Approach 1: Separate queues per priority (recommended for SQS)

PRIORITY_QUEUES = {
    "critical": "jobs-critical",
    "high":     "jobs-high",
    "default":  "jobs-default",
    "low":      "jobs-low",
}

def worker_loop():
    """Always drain higher priority queues first."""
    while True:
        for priority in ["critical", "high", "default", "low"]:
            messages = sqs.receive_message(
                QueueUrl=PRIORITY_QUEUES[priority],
                MaxNumberOfMessages=10,
                WaitTimeSeconds=1  # short poll per queue
            )
            if messages.get("Messages"):
                for msg in messages["Messages"]:
                    process(msg)
                    sqs.delete_message(
                        QueueUrl=PRIORITY_QUEUES[priority],
                        ReceiptHandle=msg["ReceiptHandle"]
                    )
                break  # restart from critical after processing
        else:
            # All queues empty -- long poll on default
            time.sleep(2)

Approach 2: Native priority (RabbitMQ, BullMQ)

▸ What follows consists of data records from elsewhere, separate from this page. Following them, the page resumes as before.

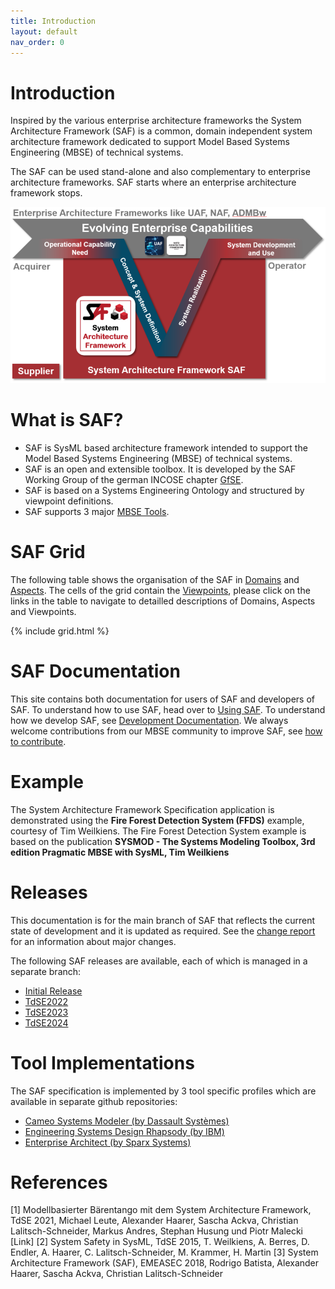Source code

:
 ```yaml
---
title: Introduction
layout: default
nav_order: 0
---
```

# Introduction
Inspired by the various enterprise architecture frameworks the System Architecture Framework (SAF) is a common, domain independent system architecture framework dedicated to support Model Based Systems Engineering (MBSE) of technical systems. 

The SAF can be used stand-alone and also complementary to enterprise architecture frameworks. SAF starts where an enterprise architecture framework stops.

![Bild](./assets/images/EAandSAF.png)

# What is SAF? 
* SAF is SysML based architecture framework intended to support the Model Based Systems Engineering (MBSE) of technical systems.
* SAF is an open and extensible toolbox. It is developed by the SAF Working Group of the german INCOSE chapter [GfSE](https://gfse.org).
* SAF is based on a Systems Engineering Ontology and structured by viewpoint definitions.
* SAF supports 3 major [MBSE Tools](#tool-implementations). 

# SAF Grid
The following table shows the organisation of the SAF in [Domains](./userdoc/faq.md#domains) and [Aspects](./userdoc/faq.md#aspects). The cells of the grid contain the [Viewpoints](./userdoc/faq.md#viewpoints), please click on the links in the table to navigate to detailled descriptions of Domains, Aspects and Viewpoints.

{% include grid.html %}

# SAF Documentation

This site contains both documentation for users of SAF and developers of SAF. To understand how to use SAF, head over to [Using SAF](./userdoc/using.md). To understand how we develop SAF, see [Development Documentation](./devdoc/devdoc.md). We always welcome contributions from our MBSE community to improve SAF, see [how to contribute](./userdoc/contributing.md).

# Example
The System Architecture Framework Specification application is demonstrated using the **Fire Forest Detection System (FFDS)** example, courtesy of Tim Weilkiens. The Fire Forest Detection System example is based on the publication **SYSMOD - The Systems Modeling Toolbox, 3rd edition Pragmatic MBSE with SysML, Tim Weilkiens**

# Releases
This documentation is for the main branch of SAF that reflects the current state of development and it is updated as required. See the [change report](CHANGES.md) for an information about major changes.

The following SAF releases are available, each of which is managed in a separate branch:
* [Initial Release](https://github.com/GfSE/SAF-Specification/tree/Initial-Release/README.md)
* [TdSE2022](https://github.com/GfSE/SAF-Specification/tree/TdSE2022/README.md)
* [TdSE2023](https://github.com/GfSE/SAF-Specification/tree/TdSE2023/README.md)
* [TdSE2024](https://saf.gfse.org/version/TdSE2024)

# Tool Implementations
The SAF specification is implemented by 3 tool specific profiles which are available in separate github repositories:

* [Cameo Systems Modeler (by Dassault Systèmes)](https://github.com/GfSE/SAF-Cameo-Profile)
* [Engineering Systems Design Rhapsody (by IBM)](https://github.com/GfSE/SAF-Rhapsody-Profile)
* [Enterprise Architect (by Sparx Systems)](https://github.com/GfSE/SAF-EA-Profile)

# References
[1] Modellbasierter Bärentango mit dem System Architecture Framework, TdSE 2021, Michael Leute, Alexander Haarer, Sascha Ackva, Christian Lalitsch-Schneider, Markus Andres, Stephan Husung und Piotr Malecki [Link]
[2] System Safety in SysML, TdSE 2015, T. Weilkiens, A. Berres, D. Endler, A. Haarer, C. Lalitsch-Schneider, M. Krammer, H. Martin
[3] System Architecture Framework (SAF), EMEASEC 2018, Rodrigo Batista, Alexander Haarer, Sascha Ackva, Christian Lalitsch-Schneider
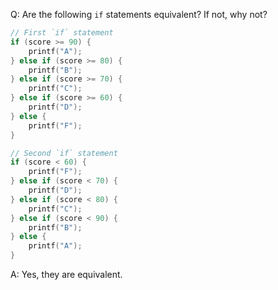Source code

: Q: Are the following `if` statements equivalent? If not, why not?

```c
// First `if` statement
if (score >= 90) {
    printf("A");
} else if (score >= 80) {
    printf("B");
} else if (score >= 70) {
    printf("C");
} else if (score >= 60) {
    printf("D");
} else {
    printf("F");
}
```

```c
// Second `if` statement
if (score < 60) {
    printf("F");
} else if (score < 70) {
    printf("D");
} else if (score < 80) {
    printf("C");
} else if (score < 90) {
    printf("B");
} else {
    printf("A");
}
```

A: Yes, they are equivalent.
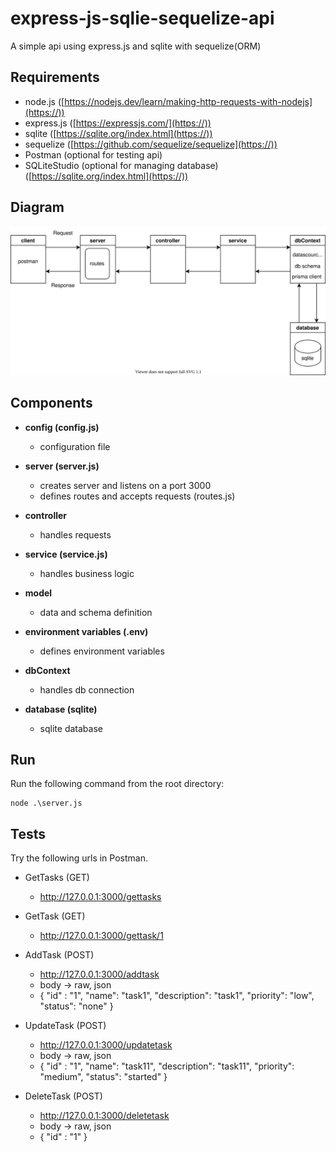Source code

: # express-js-sqlie-sequelize-api

A simple api using express.js and sqlite with sequelize(ORM)

## Requirements

* node.js ([https://nodejs.dev/learn/making-http-requests-with-nodejs](https://))
* express.js ([https://expressjs.com/](https://))
* sqlite ([https://sqlite.org/index.html](https://))
* sequelize ([https://github.com/sequelize/sequelize](https://))
* Postman (optional for testing api)
* SQLiteStudio (optional for managing database) ([https://sqlite.org/index.html](https://))

## Diagram

![Alt text](./diagram.svg)

## Components

* **config (config.js)**

  - configuration file
* **server (server.js)**

  - creates server and listens on a port 3000
  - defines routes and accepts requests (routes.js)
* **controller**

  - handles requests
* **service (service.js)**

  - handles business logic
* **model**

  - data and schema definition
* **environment variables (.env)**

  - defines environment variables
* **dbContext**

  - handles db connection
* **database (sqlite)**

  - sqlite database

## Run

Run the following command from the root directory:

```
node .\server.js
```

## Tests

Try the following urls in Postman.

* GetTasks (GET)

  * http://127.0.0.1:3000/gettasks
* GetTask (GET)

  * http://127.0.0.1:3000/gettask/1
* AddTask (POST)

  * http://127.0.0.1:3000/addtask
  * body -> raw, json
  * { "id" : "1", "name": "task1", "description": "task1", "priority": "low", "status": "none" }
* UpdateTask (POST)

  * http://127.0.0.1:3000/updatetask
  * body -> raw, json
  * { "id" : "1", "name": "task11", "description": "task11", "priority": "medium", "status": "started" }
* DeleteTask (POST)

  * http://127.0.0.1:3000/deletetask
  * body -> raw, json
  * { "id" : "1" }
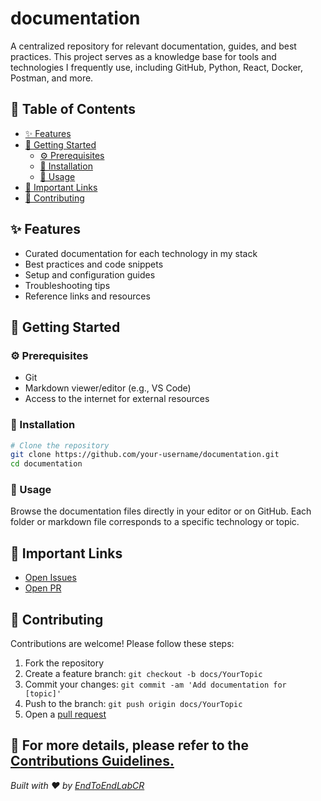 # documentation

A centralized repository for relevant documentation, guides, and best practices. This project serves as a knowledge base for tools and technologies I frequently use, including GitHub, Python, React, Docker, Postman, and more.

## 📑 Table of Contents

- [✨ Features](#-features)
- [🚀 Getting Started](#-getting-started)
  - [⚙️ Prerequisites](#prerequisites)
  - [💾 Installation](#-installation)
  - [🏃 Usage](#-usage)
- [🔗 Important Links](#-important-links)
- [🤝 Contributing](#-contributing)

## ✨ Features

- Curated documentation for each technology in my stack
- Best practices and code snippets
- Setup and configuration guides
- Troubleshooting tips
- Reference links and resources

## 🚀 Getting Started

### ⚙️ Prerequisites

- Git
- Markdown viewer/editor (e.g., VS Code)
- Access to the internet for external resources

### 💾 Installation

```sh
# Clone the repository
git clone https://github.com/your-username/documentation.git
cd documentation
```

### 🏃 Usage

Browse the documentation files directly in your editor or on GitHub. Each folder or markdown file corresponds to a specific technology or topic.

## 🔗 Important Links

- [Open Issues](https://github.com/EndToEndLabCR/documentation/issues)
- [Open PR](https://github.com/EndToEndLabCR/documentation/pulls)

## 🤝 Contributing

Contributions are welcome! Please follow these steps:

1. Fork the repository
2. Create a feature branch: `git checkout -b docs/YourTopic`
3. Commit your changes: `git commit -am 'Add documentation for [topic]'`
4. Push to the branch: `git push origin docs/YourTopic`
5. Open a [pull request](https://github.com/EndToEndLabCR/documentation/pulls)

## 📄 For more details, please refer to the [Contributions Guidelines.](./docs/contributions-guidelines.md)

_Built with ❤️ by [EndToEndLabCR](https://github.com/EndToEndLabCR)_
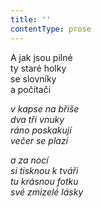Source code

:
 ```yaml
---
title: ''
contentType: prose
---
```


  

A jak jsou pilné  
ty staré holky  
se slovníky  
a počítači

_v kapse na břiše  
dva tři vnuky  
ráno poskakují  
večer se plazí_

_a za nocí  
si tisknou k tváři  
tu krásnou fotku  
své zmizelé lásky_
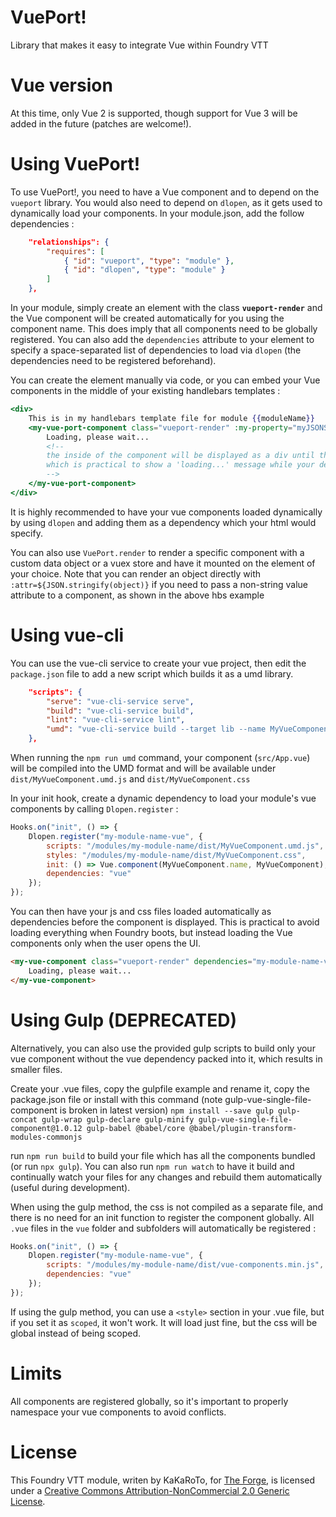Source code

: # VuePort!

Library that makes it easy to integrate Vue within Foundry VTT

# Vue version

At this time, only Vue 2 is supported, though support for Vue 3 will be added in the future (patches are welcome!).

# Using VuePort!

To use VuePort!, you need to have a Vue component and to depend on the `vueport` library. You would also need to depend on `dlopen`, as it gets used to dynamically load your components.
In your module.json, add the follow dependencies :

```json
    "relationships": {
        "requires": [
            { "id": "vueport", "type": "module" },
            { "id": "dlopen", "type": "module" }
        ]
    },
```

In your module, simply create an element with the class **`vueport-render`** and the Vue component will be created automatically for you using the component name. This does imply that all components need to be globally registered. You can also add the `dependencies` attribute to your element to specify a space-separated list of dependencies to load via `dlopen` (the dependencies need to be registered beforehand).

You can create the element manually via code, or you can embed your Vue components in the middle of your existing handlebars templates :

```hbs
<div>
    This is in my handlebars template file for module {{moduleName}}
    <my-vue-port-component class="vueport-render" :my-property="myJSONStringifiedData">
        Loading, please wait...
        <!--
        the inside of the component will be displayed as a div until the component is loaded and rendered,
        which is practical to show a 'loading...' message while your dependencies are being fetched
        -->
    </my-vue-port-component>
</div>
```

It is highly recommended to have your vue components loaded dynamically by using `dlopen` and adding them as a dependency which your html would specify.

You can also use `VuePort.render` to render a specific component with a custom data object or a vuex store and have it mounted on the element of your choice.
Note that you can render an object directly with `:attr=${JSON.stringify(object)}` if you need to pass a non-string value attribute to a component, as shown in the above hbs example

# Using vue-cli

You can use the vue-cli service to create your vue project, then edit the `package.json` file to add a new script which builds it as a umd library.

```json
    "scripts": {
        "serve": "vue-cli-service serve",
        "build": "vue-cli-service build",
        "lint": "vue-cli-service lint",
        "umd": "vue-cli-service build --target lib --name MyVueComponent src/App.vue"
    },
```

When running the `npm run umd` command, your component (`src/App.vue`) will be compiled into the UMD format and will be available under `dist/MyVueComponent.umd.js` and `dist/MyVueComponent.css`

In your init hook, create a dynamic dependency to load your module's vue components by calling `Dlopen.register` :

```js
Hooks.on("init", () => {
    Dlopen.register("my-module-name-vue", {
        scripts: "/modules/my-module-name/dist/MyVueComponent.umd.js",
        styles: "/modules/my-module-name/dist/MyVueComponent.css",
        init: () => Vue.component(MyVueComponent.name, MyVueComponent),
        dependencies: "vue"
    });
});
```

You can then have your js and css files loaded automatically as dependencies before the component is displayed. This is practical to avoid loading everything when Foundry boots, but instead loading the Vue components only when the user opens the UI.

```html
<my-vue-component class="vueport-render" dependencies="my-module-name-vue">
    Loading, please wait...
</my-vue-component>
```

# Using Gulp (DEPRECATED)

Alternatively, you can also use the provided gulp scripts to build only your vue component without the vue dependency packed into it, which results in smaller files.

Create your .vue files, copy the gulpfile example and rename it, copy the package.json file or install with this command (note gulp-vue-single-file-component is broken in latest version)
`npm install --save gulp gulp-concat gulp-wrap gulp-declare gulp-minify gulp-vue-single-file-component@1.0.12 gulp-babel @babel/core @babel/plugin-transform-modules-commonjs`

run `npm run build` to build your file which has all the components bundled (or run `npx gulp`).
You can also run `npm run watch` to have it build and continually watch your files for any changes and rebuild them automatically (useful during development).

When using the gulp method, the css is not compiled as a separate file, and there is no need for an init function to register the component globally. All `.vue` files in the `vue` folder and subfolders will automatically be registered :

```js
Hooks.on("init", () => {
    Dlopen.register("my-module-name-vue", {
        scripts: "/modules/my-module-name/dist/vue-components.min.js",
        dependencies: "vue"
    });
});
```

If using the gulp method, you can use a `<style>` section in your .vue file, but if you set it as `scoped`, it won't work. It will load just fine, but the css will be global instead of being scoped.

# Limits

All components are registered globally, so it's important to properly namespace your vue components to avoid conflicts.

# License

This Foundry VTT module, writen by KaKaRoTo, for [The Forge](https://forge-vtt.com), is licensed under a [Creative Commons Attribution-NonCommercial 2.0 Generic License](https://creativecommons.org/licenses/by-nc/2.0/).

// BullMQ: lower number = higher priority
await queue.add("refund", { orderId: "123" }, { priority: 1 });
await queue.add("report", { userId: "456" }, { priority: 5 });
await queue.add("analytics", { event: "click" }, { priority: 10 });

Preventing Starvation

Pure priority ordering can starve low-priority jobs indefinitely during sustained load. Two defenses:

Weighted fair queuing: Process 6 from critical, 3 from high, 2 from default, 1 from low in each cycle.

WEIGHTS = {"critical": 6, "high": 3, "default": 2, "low": 1}

def weighted_worker_loop():
    while True:
        for priority, count in WEIGHTS.items():
            messages = receive_messages(PRIORITY_QUEUES[priority], max_count=count)
            for msg in messages:
                process(msg)

Age-based promotion: If a low-priority job has been waiting more than 30 minutes, promote it to default.

def promote_stale_jobs():
    """Run every 5 minutes. Promotes jobs waiting too long."""
    stale = db.jobs.find({
        "status": "pending",
        "priority": "low",
        "created_at": {"$lt": datetime.utcnow() - timedelta(minutes=30)}
    })
    for job in stale:
        move_to_queue(job["id"], from_queue="jobs-low", to_queue="jobs-default")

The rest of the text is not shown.